One end of a swing lever 36 is rotatably connected to the lever 36, and the friction lever 36 extends from the subshaft 34 to the left end side of a balance crank 38 fixed to the main shaft 28. Elongated cam hole 42 of swing lever 36
A connecting plate 44 is fixed to the left end of the crank pin 40 on the left side of the swing lever 36, and the needle bar crank 30 is attached to a pivot pin 46 extending leftward from the connecting plate 44. The lower end portion of the needle bar crank 30 is connected to the middle portion of the needle bar 10.

At the upper end of the front part of the swing lever 36, a thread take-up lever 48 (thread take-up body) that extends upward in a crank shape is formed inside.
A thread holding portion 48a is formed at the upper end of the thread take-up 48.

The cam hole 42 of the swing lever 36 allows the crank pin 40, which is located near the uppermost position and has the same radius as the rotation locus of the crank pin 40, to rotate approximately 74 degrees as shown in FIGS. 2 and 3. It is formed of an arcuate hole 42a and a short straight hole 42b extending straight from both ends of the arcuate hole 42a, and the outer periphery of this cam hole 42 is reinforced with a reinforcing portion 36a.

A crank pin 40 is inserted into the cam hole 42 of the FSS dynamic bar 6.
is inserted into the balance crank 38 and crank pin 4.
0 rotates around the main shaft 28, the +g movement lever 36 is rotated by the crank pin 40 around the sub shaft 34 as the third
It is reciprocally driven up and down between the top position shown by solid lines and the bottom position shown by imaginary lines in the figure. At this time, the needle bar 10 is reciprocated up and down via the needle bar crank 30 and crank pin 40 in synchronization with the rotational movement of the sewing machine main shaft 28.

Since the circular arc hole 42a as described above is formed in a part of the cam hole 42 of the swing lever 36, the movement of the balance 48 using the rotational phase angle of the main shaft 28 as a parameter is as shown by the curve MA in FIG. The movement of the sewing needle 12 attached to the lower end of the needle bar 10 is as shown by the curve MB in FIG.
become that way.

The thread take-up 48 is held at the uppermost position from when the main shaft 28 rotates approximately 40 degrees after the start of cloth feeding until the eye of the sewing needle 12 reaches the upper surface of the throat plate 22. Therefore, the thread take-up 48 is held at the uppermost position during the period when cloth feeding is substantially carried out, except at the initial stage of cloth feeding. However, the swing lever 36 may be configured so that the thread take-up lever 48 is located at the uppermost position from the start of cloth feeding. In any case, the structure of the swing lever 36 in this embodiment is relatively simple and operates smoothly and quietly.

Next, the yarn passage control mechanism will be explained with reference to FIGS. 2 to 7.

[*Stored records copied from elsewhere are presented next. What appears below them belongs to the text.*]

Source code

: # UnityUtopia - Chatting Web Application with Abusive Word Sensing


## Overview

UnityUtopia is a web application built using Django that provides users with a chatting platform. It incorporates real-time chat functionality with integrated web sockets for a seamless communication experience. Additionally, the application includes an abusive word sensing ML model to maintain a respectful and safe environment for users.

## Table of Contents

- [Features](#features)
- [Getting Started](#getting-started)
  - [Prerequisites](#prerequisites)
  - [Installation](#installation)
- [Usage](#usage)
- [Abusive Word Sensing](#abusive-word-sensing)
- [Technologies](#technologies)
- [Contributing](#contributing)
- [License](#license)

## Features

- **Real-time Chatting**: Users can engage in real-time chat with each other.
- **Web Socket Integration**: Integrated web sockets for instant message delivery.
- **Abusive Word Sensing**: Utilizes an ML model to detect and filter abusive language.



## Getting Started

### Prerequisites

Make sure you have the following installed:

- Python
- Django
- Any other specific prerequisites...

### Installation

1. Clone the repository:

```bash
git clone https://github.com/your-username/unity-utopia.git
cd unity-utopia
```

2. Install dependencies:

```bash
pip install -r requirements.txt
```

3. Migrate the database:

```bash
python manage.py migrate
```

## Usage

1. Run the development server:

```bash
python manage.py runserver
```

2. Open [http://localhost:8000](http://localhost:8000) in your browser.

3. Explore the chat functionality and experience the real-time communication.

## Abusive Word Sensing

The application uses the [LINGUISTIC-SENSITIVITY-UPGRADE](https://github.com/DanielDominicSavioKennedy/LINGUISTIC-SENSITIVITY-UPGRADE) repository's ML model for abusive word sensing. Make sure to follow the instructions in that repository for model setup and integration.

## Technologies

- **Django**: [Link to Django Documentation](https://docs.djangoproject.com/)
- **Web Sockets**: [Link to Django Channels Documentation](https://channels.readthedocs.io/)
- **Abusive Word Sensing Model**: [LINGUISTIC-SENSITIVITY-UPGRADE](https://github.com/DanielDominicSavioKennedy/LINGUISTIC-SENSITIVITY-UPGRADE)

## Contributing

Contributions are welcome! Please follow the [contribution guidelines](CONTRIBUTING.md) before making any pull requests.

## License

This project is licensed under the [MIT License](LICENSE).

Immediately to the left of the needle bar crank 30 at the left end of the main shaft 28, a plate member 50, which is a part of the machine frame, is provided perpendicularly to the main shaft 28. As shown in FIGS. 2 and 3, a needle thread 14 is attached to the left side of the plate member 50 at a position slightly forward of the main shaft 28.
A britension device 52 that can provide passage resistance is provided as necessary.

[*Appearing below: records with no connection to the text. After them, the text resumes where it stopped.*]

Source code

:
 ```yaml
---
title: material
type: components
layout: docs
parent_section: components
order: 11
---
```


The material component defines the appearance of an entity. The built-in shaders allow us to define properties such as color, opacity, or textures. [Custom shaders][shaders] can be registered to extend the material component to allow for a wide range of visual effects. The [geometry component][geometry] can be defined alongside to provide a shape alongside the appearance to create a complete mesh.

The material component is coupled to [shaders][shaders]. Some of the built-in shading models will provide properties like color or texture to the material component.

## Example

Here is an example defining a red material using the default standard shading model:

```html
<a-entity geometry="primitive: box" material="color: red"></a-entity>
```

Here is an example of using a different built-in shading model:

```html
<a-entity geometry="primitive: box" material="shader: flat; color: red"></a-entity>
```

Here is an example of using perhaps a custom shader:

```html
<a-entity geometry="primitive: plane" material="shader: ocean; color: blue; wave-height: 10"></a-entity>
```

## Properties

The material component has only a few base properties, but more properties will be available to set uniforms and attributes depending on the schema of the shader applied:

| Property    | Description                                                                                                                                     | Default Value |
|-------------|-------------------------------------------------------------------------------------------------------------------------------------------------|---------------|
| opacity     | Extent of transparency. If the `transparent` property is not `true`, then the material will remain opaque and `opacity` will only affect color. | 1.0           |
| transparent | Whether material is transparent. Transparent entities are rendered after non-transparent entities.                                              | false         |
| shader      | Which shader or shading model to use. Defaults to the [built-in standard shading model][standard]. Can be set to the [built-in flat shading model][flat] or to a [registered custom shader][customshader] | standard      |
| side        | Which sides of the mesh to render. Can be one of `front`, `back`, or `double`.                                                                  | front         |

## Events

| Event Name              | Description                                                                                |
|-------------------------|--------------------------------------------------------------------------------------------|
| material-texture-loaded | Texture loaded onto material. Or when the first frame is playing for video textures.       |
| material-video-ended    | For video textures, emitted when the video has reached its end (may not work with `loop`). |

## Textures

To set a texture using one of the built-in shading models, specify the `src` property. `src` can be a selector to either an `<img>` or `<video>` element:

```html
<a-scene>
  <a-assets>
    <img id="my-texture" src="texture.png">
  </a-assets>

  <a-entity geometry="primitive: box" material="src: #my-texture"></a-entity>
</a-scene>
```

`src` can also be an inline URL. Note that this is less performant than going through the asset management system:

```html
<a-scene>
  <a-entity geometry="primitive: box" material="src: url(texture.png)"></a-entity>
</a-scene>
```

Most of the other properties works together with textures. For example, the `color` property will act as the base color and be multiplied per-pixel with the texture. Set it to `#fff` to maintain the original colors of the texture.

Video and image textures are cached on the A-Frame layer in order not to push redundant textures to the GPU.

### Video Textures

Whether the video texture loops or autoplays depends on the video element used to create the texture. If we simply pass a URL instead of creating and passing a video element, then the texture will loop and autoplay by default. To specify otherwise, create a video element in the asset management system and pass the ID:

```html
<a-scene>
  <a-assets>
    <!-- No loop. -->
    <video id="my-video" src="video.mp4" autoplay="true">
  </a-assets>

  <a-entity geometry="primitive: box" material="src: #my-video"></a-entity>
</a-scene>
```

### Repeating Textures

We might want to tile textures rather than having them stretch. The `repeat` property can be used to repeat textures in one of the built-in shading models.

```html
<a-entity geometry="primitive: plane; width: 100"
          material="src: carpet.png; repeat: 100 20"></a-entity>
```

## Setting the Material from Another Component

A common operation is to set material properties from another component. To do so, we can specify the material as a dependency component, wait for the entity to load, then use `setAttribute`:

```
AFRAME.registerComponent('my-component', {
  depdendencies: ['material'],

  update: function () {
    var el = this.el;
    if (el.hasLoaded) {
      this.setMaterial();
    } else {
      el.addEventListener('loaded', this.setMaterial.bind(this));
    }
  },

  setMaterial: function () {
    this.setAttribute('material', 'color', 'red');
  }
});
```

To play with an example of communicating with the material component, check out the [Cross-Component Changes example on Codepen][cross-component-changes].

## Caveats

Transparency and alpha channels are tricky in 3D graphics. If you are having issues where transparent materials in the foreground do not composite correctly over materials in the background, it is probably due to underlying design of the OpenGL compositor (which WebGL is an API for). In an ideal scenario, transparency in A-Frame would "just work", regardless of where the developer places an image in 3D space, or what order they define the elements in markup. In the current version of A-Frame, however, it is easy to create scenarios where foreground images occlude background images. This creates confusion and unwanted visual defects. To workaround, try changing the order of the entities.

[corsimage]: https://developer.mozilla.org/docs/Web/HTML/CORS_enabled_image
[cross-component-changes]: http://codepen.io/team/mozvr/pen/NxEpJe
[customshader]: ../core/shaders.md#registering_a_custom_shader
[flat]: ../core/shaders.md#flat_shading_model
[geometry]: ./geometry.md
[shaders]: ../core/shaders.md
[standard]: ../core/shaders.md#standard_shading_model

This britension device 52 allows the upper thread to pass between a pair of thread tension discs 52a, and by rotating a dial, the spring force can be adjusted to adjust the thread passing resistance. This britension device 52 may be omitted.

Furthermore, the movement of the main shaft 28 moves the needle thread 14 from the thread spool 16 to the thread holding portion 48a of the thread take-up lever 48 in the needle thread supply path that extends from the thread spool 16 to the thread holding portion 48a of the thread take-up lever 48 to the eye of the sewing needle 12. A movable plate 58 having a pair of yarn path regulating plates 56 and a movable ring 64 as a pair of yarn engagement/bodies, and their approach/separation are controlled so that the yarn can be restrained or released at the same time. A yarn passage control device 54 is provided as follows.

A thread path regulating plate 56 (thread engaging body) is fixed to the left side of the plate member 50 at a position below the britension device 52, and is linked with a movable plate 58 disposed near the left side of the thread path regulating plate 56. The lower end of the arm 60 is rotatably attached to the plate member 50 by a stepped screw 62, and the movable ring 64 (thread engagement body) of the movable plate 58 abuts the regulating portion 56a of the thread path regulating plate 56 from below. The upper thread 14 is arranged between the regulating part 56a and the movable ring 64 in contact with each other so that the upper thread 14 can be held and restrained, and one end of the movable plate 58 is attached to the machine frame so that the movable ring 64 is pressed against the regulating part 56a. Elastically biased by a fixed spring 66, a contact shaft 68 at the upper end of the arm portion 58a of the movable plate 5 contacts the contact portion 60a near the lower end of the link arm 60 from the front.

As shown in FIG. 2, FIG. 3, and FIG. The regulating portion 56a is formed in an inverted U shape when viewed from the side so as to be engaged with the groove 64a from above, and the regulating portion 56a is formed in a real screen shape with a U-shaped cross section.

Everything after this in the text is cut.